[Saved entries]
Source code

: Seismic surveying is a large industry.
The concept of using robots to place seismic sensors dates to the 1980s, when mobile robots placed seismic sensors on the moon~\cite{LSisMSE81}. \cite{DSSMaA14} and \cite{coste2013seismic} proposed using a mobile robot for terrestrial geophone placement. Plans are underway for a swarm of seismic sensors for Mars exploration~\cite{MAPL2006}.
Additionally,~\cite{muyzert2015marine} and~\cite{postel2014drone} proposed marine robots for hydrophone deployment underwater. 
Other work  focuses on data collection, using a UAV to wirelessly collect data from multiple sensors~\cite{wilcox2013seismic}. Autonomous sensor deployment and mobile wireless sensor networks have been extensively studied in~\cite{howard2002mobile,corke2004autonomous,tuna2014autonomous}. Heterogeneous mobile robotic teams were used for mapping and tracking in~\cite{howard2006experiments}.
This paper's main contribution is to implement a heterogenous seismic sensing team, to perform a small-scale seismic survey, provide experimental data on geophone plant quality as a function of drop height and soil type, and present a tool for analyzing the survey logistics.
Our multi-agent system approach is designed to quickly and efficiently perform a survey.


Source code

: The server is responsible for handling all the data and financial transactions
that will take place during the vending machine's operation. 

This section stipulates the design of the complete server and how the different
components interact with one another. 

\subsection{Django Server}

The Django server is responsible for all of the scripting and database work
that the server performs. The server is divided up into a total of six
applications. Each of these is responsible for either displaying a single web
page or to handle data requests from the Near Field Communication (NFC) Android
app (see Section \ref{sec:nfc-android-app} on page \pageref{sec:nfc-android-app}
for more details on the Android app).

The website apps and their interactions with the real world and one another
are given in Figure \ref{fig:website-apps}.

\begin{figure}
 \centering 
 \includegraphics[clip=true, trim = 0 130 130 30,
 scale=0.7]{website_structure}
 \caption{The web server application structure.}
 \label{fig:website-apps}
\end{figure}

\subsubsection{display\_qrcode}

> _About this task_:
From the opening line of the data above through the line holding "This section stipulates", give every line again exactly as it stands.

> _Expected output_:
Source code

: Seismic surveying is a large industry.
The concept of using robots to place seismic sensors dates to the 1980s, when mobile robots placed seismic sensors on the moon~\cite{LSisMSE81}. \cite{DSSMaA14} and \cite{coste2013seismic} proposed using a mobile robot for terrestrial geophone placement. Plans are underway for a swarm of seismic sensors for Mars exploration~\cite{MAPL2006}.
Additionally,~\cite{muyzert2015marine} and~\cite{postel2014drone} proposed marine robots for hydrophone deployment underwater. 
Other work  focuses on data collection, using a UAV to wirelessly collect data from multiple sensors~\cite{wilcox2013seismic}. Autonomous sensor deployment and mobile wireless sensor networks have been extensively studied in~\cite{howard2002mobile,corke2004autonomous,tuna2014autonomous}. Heterogeneous mobile robotic teams were used for mapping and tracking in~\cite{howard2006experiments}.
This paper's main contribution is to implement a heterogenous seismic sensing team, to perform a small-scale seismic survey, provide experimental data on geophone plant quality as a function of drop height and soil type, and present a tool for analyzing the survey logistics.
Our multi-agent system approach is designed to quickly and efficiently perform a survey.


Source code

: The server is responsible for handling all the data and financial transactions
that will take place during the vending machine's operation. 

This section stipulates the design of the complete server and how the different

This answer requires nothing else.